Article Preview
Top1. Introduction
The square cups of sheet metals are widely used in many industrial fields. Commonly, the square cups are manufactured by deep drawing using flat blanks of sheet metal. The traditional design of drawing dies are complicated and tedious procedure, in spite of all precautionary measures there are several chances of denting, cracking and wrinkling which needs to be rectified. Using these techniques leads to high rates of scrap from sheet metal drawing processes. Therefore, it is very important to replace these techniques by a computer aided method to determine the strain distributions, tool forces and potential sources of defects and failures. One of the most popular methods in simulating and optimizing the sheet metal forming today is the finite element (FE) simulation (Yoon, 2014). FE simulation allows to capture behaviour that cannot be readily measured it provides deeper insight into the sheet metal forming. Nowadays, FE simulation is highly adopted in by modern industry to reduced production cost and time prototyping, improved formability and easy modification of part design.
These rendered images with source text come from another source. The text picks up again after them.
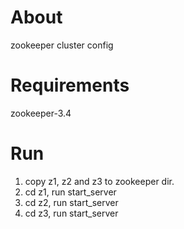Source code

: About
====================
zookeeper cluster config

Requirements
====================
zookeeper-3.4

Run
====================
1. copy z1, z2 and z3 to zookeeper dir.
2. cd z1, run start_server
2. cd z2, run start_server
3. cd z3, run start_server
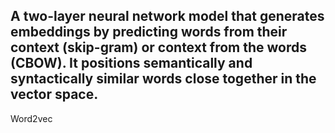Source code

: A two-layer neural network model that generates embeddings by predicting words from their context (skip-gram) or context from the words (CBOW). It positions semantically and syntactically similar words close together in the vector space.
---
Word2vec
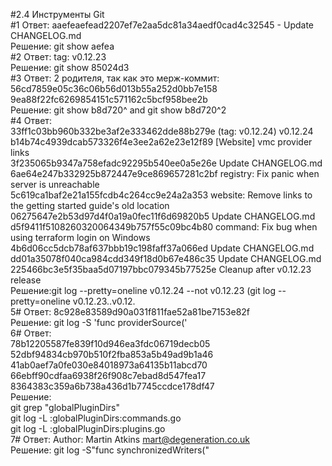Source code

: #2.4 Инструменты Git\
#1
Ответ: aaefeaefead2207ef7e2aa5dc81a34aedf0cad4c32545 - Update CHANGELOG.md\
Решение: git show aefea\
#2
Ответ: tag: v0.12.23\
Решение: git show 85024d3\
#3
Ответ: 2 родителя, так как это мерж-коммит:\
  56cd7859e05c36c06b56d013b55a252d0bb7e158\
  9ea88f22fc6269854151c571162c5bcf958bee2b\
Решение: git show b8d720^ and git show b8d720^2\
#4
Ответ:\
33ff1c03bb960b332be3af2e333462dde88b279e (tag: v0.12.24) v0.12.24\
b14b74c4939dcab573326f4e3ee2a62e23e12f89 [Website] vmc provider links\
3f235065b9347a758efadc92295b540ee0a5e26e Update CHANGELOG.md\
6ae64e247b332925b872447e9ce869657281c2bf registry: Fix panic when server is unreachable\
5c619ca1baf2e21a155fcdb4c264cc9e24a2a353 website: Remove links to the getting started guide's old location\
06275647e2b53d97d4f0a19a0fec11f6d69820b5 Update CHANGELOG.md\
d5f9411f5108260320064349b757f55c09bc4b80 command: Fix bug when using terraform login on Windows\
4b6d06cc5dcb78af637bbb19c198faff37a066ed Update CHANGELOG.md\
dd01a35078f040ca984cdd349f18d0b67e486c35 Update CHANGELOG.md\
225466bc3e5f35baa5d07197bbc079345b77525e Cleanup after v0.12.23 release\
Решение:git log --pretty=oneline v0.12.24 --not v0.12.23   (git log --pretty=oneline v0.12.23..v0.12.\
5#
Ответ: 8c928e83589d90a031f811fae52a81be7153e82f\
Решение:  git log -S 'func providerSource('\
6#
Ответ:\
78b12205587fe839f10d946ea3fdc06719decb05\
52dbf94834cb970b510f2fba853a5b49ad9b1a46\
41ab0aef7a0fe030e84018973a64135b11abcd70\
66ebff90cdfaa6938f26f908c7ebad8d547fea17\
8364383c359a6b738a436d1b7745ccdce178df47\
Решение:\
git grep "globalPluginDirs"\
git log -L :globalPluginDirs:commands.go\
git log -L :globalPluginDirs:plugins.go\
7#
Ответ: Author: Martin Atkins <mart@degeneration.co.uk>\
Решение: git log -S"func synchronizedWriters("
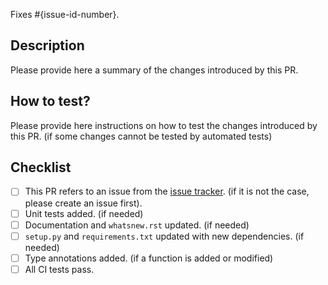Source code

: Fixes #{issue-id-number}.

## Description

Please provide here a summary of the changes introduced by this PR.

## How to test?

Please provide here instructions on how to test the changes introduced by this PR.
(if some changes cannot be tested by automated tests)

## Checklist

- [ ] This PR refers to an issue from the [issue tracker](https://github.com/BlueBrain/Search/issues).
  (if it is not the case, please create an issue first).
- [ ] Unit tests added.
  (if needed)
- [ ] Documentation and `whatsnew.rst` updated.
  (if needed)
- [ ] `setup.py` and `requirements.txt` updated with new dependencies.
  (if needed)
- [ ] Type annotations added.
  (if a function is added or modified)
- [ ] All CI tests pass. 
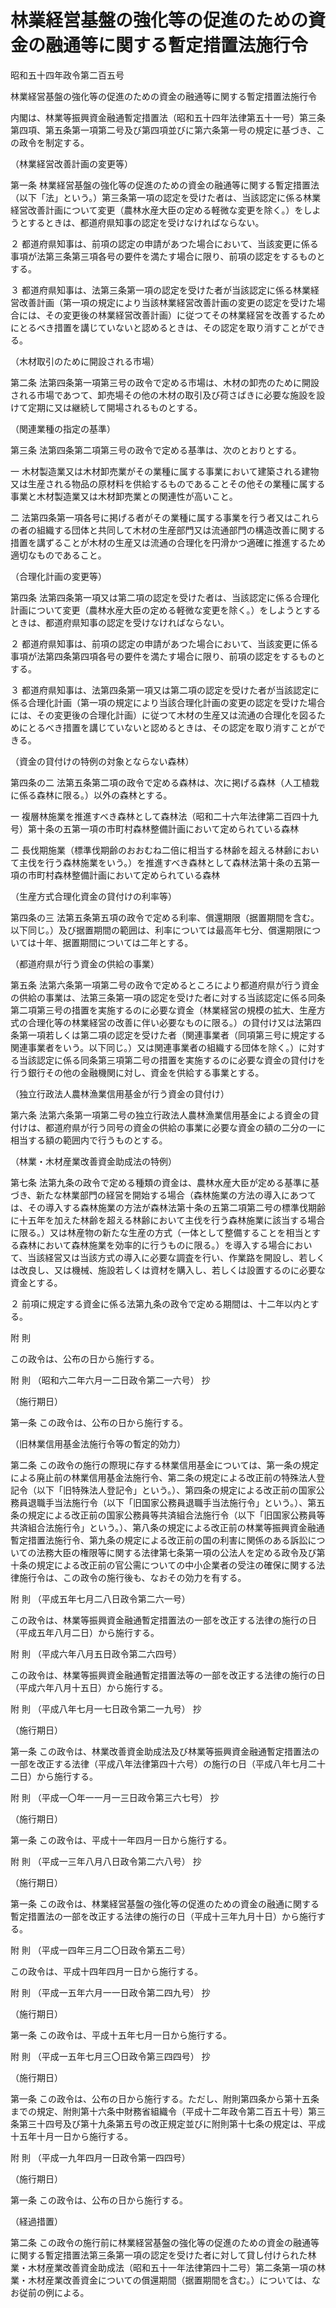 # 林業経営基盤の強化等の促進のための資金の融通等に関する暫定措置法施行令

昭和五十四年政令第二百五号

林業経営基盤の強化等の促進のための資金の融通等に関する暫定措置法施行令

内閣は、林業等振興資金融通暫定措置法（昭和五十四年法律第五十一号）第三条第四項、第五条第一項第二号及び第四項並びに第六条第一号の規定に基づき、この政令を制定する。

（林業経営改善計画の変更等）

第一条 林業経営基盤の強化等の促進のための資金の融通等に関する暫定措置法（以下「法」という。）第三条第一項の認定を受けた者は、当該認定に係る林業経営改善計画について変更（農林水産大臣の定める軽微な変更を除く。）をしようとするときは、都道府県知事の認定を受けなければならない。

２ 都道府県知事は、前項の認定の申請があつた場合において、当該変更に係る事項が法第三条第三項各号の要件を満たす場合に限り、前項の認定をするものとする。

３ 都道府県知事は、法第三条第一項の認定を受けた者が当該認定に係る林業経営改善計画（第一項の規定により当該林業経営改善計画の変更の認定を受けた場合には、その変更後の林業経営改善計画）に従つてその林業経営を改善するためにとるべき措置を講じていないと認めるときは、その認定を取り消すことができる。

（木材取引のために開設される市場）

第二条 法第四条第一項第三号の政令で定める市場は、木材の卸売のために開設される市場であつて、卸売場その他の木材の取引及び荷さばきに必要な施設を設けて定期に又は継続して開場されるものとする。

（関連業種の指定の基準）

第三条 法第四条第二項第三号の政令で定める基準は、次のとおりとする。

一 木材製造業又は木材卸売業がその業種に属する事業において建築される建物又は生産される物品の原材料を供給するものであることその他その業種に属する事業と木材製造業又は木材卸売業との関連性が高いこと。

二 法第四条第一項各号に掲げる者がその業種に属する事業を行う者又はこれらの者の組織する団体と共同して木材の生産部門又は流通部門の構造改善に関する措置を講ずることが木材の生産又は流通の合理化を円滑かつ適確に推進するため適切なものであること。

（合理化計画の変更等）

第四条 法第四条第一項又は第二項の認定を受けた者は、当該認定に係る合理化計画について変更（農林水産大臣の定める軽微な変更を除く。）をしようとするときは、都道府県知事の認定を受けなければならない。

２ 都道府県知事は、前項の認定の申請があつた場合において、当該変更に係る事項が法第四条第四項各号の要件を満たす場合に限り、前項の認定をするものとする。

３ 都道府県知事は、法第四条第一項又は第二項の認定を受けた者が当該認定に係る合理化計画（第一項の規定により当該合理化計画の変更の認定を受けた場合には、その変更後の合理化計画）に従つて木材の生産又は流通の合理化を図るためにとるべき措置を講じていないと認めるときは、その認定を取り消すことができる。

（資金の貸付けの特例の対象とならない森林）

第四条の二 法第五条第二項の政令で定める森林は、次に掲げる森林（人工植栽に係る森林に限る。）以外の森林とする。

一 複層林施業を推進すべき森林として森林法（昭和二十六年法律第二百四十九号）第十条の五第一項の市町村森林整備計画において定められている森林

二 長伐期施業（標準伐期齢のおおむね二倍に相当する林齢を超える林齢において主伐を行う森林施業をいう。）を推進すべき森林として森林法第十条の五第一項の市町村森林整備計画において定められている森林

（生産方式合理化資金の貸付けの利率等）

第四条の三 法第五条第五項の政令で定める利率、償還期限（据置期間を含む。以下同じ。）及び据置期間の範囲は、利率については最高年七分、償還期限については十年、据置期間については二年とする。

（都道府県が行う資金の供給の事業）

第五条 法第六条第一項第二号の政令で定めるところにより都道府県が行う資金の供給の事業は、法第三条第一項の認定を受けた者に対する当該認定に係る同条第二項第三号の措置を実施するのに必要な資金（林業経営の規模の拡大、生産方式の合理化等の林業経営の改善に伴い必要なものに限る。）の貸付け又は法第四条第一項若しくは第二項の認定を受けた者（関連事業者（同項第三号に規定する関連事業者をいう。以下同じ。）又は関連事業者の組織する団体を除く。）に対する当該認定に係る同条第三項第二号の措置を実施するのに必要な資金の貸付けを行う銀行その他の金融機関に対し、資金を供給する事業とする。

（独立行政法人農林漁業信用基金が行う資金の貸付け）

第六条 法第六条第一項第二号の独立行政法人農林漁業信用基金による資金の貸付けは、都道府県が行う同号の資金の供給の事業に必要な資金の額の二分の一に相当する額の範囲内で行うものとする。

（林業・木材産業改善資金助成法の特例）

第七条 法第九条の政令で定める種類の資金は、農林水産大臣が定める基準に基づき、新たな林業部門の経営を開始する場合（森林施業の方法の導入にあつては、その導入する森林施業の方法が森林法第十条の五第二項第二号の標準伐期齢に十五年を加えた林齢を超える林齢において主伐を行う森林施業に該当する場合に限る。）又は林産物の新たな生産の方式（一体として整備することを相当とする森林において森林施業を効率的に行うものに限る。）を導入する場合において、当該経営又は当該方式の導入に必要な調査を行い、作業路を開設し、若しくは改良し、又は機械、施設若しくは資材を購入し、若しくは設置するのに必要な資金とする。

２ 前項に規定する資金に係る法第九条の政令で定める期間は、十二年以内とする。

附 則

この政令は、公布の日から施行する。

附 則 （昭和六二年六月一二日政令第二一六号） 抄

（施行期日）

第一条 この政令は、公布の日から施行する。

（旧林業信用基金法施行令等の暫定的効力）

第二条 この政令の施行の際現に存する林業信用基金については、第一条の規定による廃止前の林業信用基金法施行令、第二条の規定による改正前の特殊法人登記令（以下「旧特殊法人登記令」という。）、第四条の規定による改正前の国家公務員退職手当法施行令（以下「旧国家公務員退職手当法施行令」という。）、第五条の規定による改正前の国家公務員等共済組合法施行令（以下「旧国家公務員等共済組合法施行令」という。）、第八条の規定による改正前の林業等振興資金融通暫定措置法施行令、第九条の規定による改正前の国の利害に関係のある訴訟についての法務大臣の権限等に関する法律第七条第一項の公法人を定める政令及び第十条の規定による改正前の官公需についての中小企業者の受注の確保に関する法律施行令は、この政令の施行後も、なおその効力を有する。

附 則 （平成五年七月二八日政令第二六一号）

この政令は、林業等振興資金融通暫定措置法の一部を改正する法律の施行の日（平成五年八月二日）から施行する。

附 則 （平成六年八月五日政令第二六四号）

この政令は、林業等振興資金融通暫定措置法等の一部を改正する法律の施行の日（平成六年八月十五日）から施行する。

附 則 （平成八年七月一七日政令第二一九号） 抄

（施行期日）

第一条 この政令は、林業改善資金助成法及び林業等振興資金融通暫定措置法の一部を改正する法律（平成八年法律第四十六号）の施行の日（平成八年七月二十二日）から施行する。

附 則 （平成一〇年一一月一三日政令第三六七号） 抄

（施行期日）

第一条 この政令は、平成十一年四月一日から施行する。

附 則 （平成一三年八月八日政令第二六八号） 抄

（施行期日）

第一条 この政令は、林業経営基盤の強化等の促進のための資金の融通に関する暫定措置法の一部を改正する法律の施行の日（平成十三年九月十日）から施行する。

附 則 （平成一四年三月二〇日政令第五二号）

この政令は、平成十四年四月一日から施行する。

附 則 （平成一五年六月一一日政令第二四九号） 抄

（施行期日）

第一条 この政令は、平成十五年七月一日から施行する。

附 則 （平成一五年七月三〇日政令第三四四号） 抄

（施行期日）

第一条 この政令は、公布の日から施行する。ただし、附則第四条から第十五条までの規定、附則第十六条中財務省組織令（平成十二年政令第二百五十号）第三条第三十四号及び第十九条第五号の改正規定並びに附則第十七条の規定は、平成十五年十月一日から施行する。

附 則 （平成一九年四月一日政令第一四四号）

（施行期日）

第一条 この政令は、公布の日から施行する。

（経過措置）

第二条 この政令の施行前に林業経営基盤の強化等の促進のための資金の融通等に関する暫定措置法第三条第一項の認定を受けた者に対して貸し付けられた林業・木材産業改善資金助成法（昭和五十一年法律第四十二号）第二条第一項の林業・木材産業改善資金についての償還期間（据置期間を含む。）については、なお従前の例による。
In deep drawing processes FE simulation have been applied to understand the deformation mechanism, improve the quality of deep drawn parts, facilitate the metal flow into die cavity, maximizing the height of drawn cup, and shorten design cycle (Regueras, 2014); (Li et al, 2006).
The deep drawability and quality of deep drawn products depend upon many process parameters such as; blank thickness, blank and die geometries, holding pressure, blank materials, friction conditions at tools/blank interface surfaces, and so on. Many researchers have been carried out using diverse technologies in order to better understand square cup drawing processes. The work of (Marumo et al, 1999,1998);(Kuwabara et al, 1993); and (Kawai,1987) investigated the effects of drawing process parameters on the deep drawability of square cups made of aluminum sheets, while (Chen & Lin, 2007) investigated the effects of deep drawing parameters on the deformation characteristics for the forming square cups of stainless steel. (Kitayama et al, 2010) introduced an algorithm to determine the trajectory of the blank holder force in square cup drawing process. (Modi & Kumar, 2013) developed a method to determine the path of the variable blank holder force for successful hydroforming of the cups with the assistance of programmable logic controller and data acquisition system. The main aspect to be considered in drawing of square cup is that deformation states vary along the contour of the cup cross section which leads to metal flow concentration at the square cup corners (Saxena & Dixit, 2009).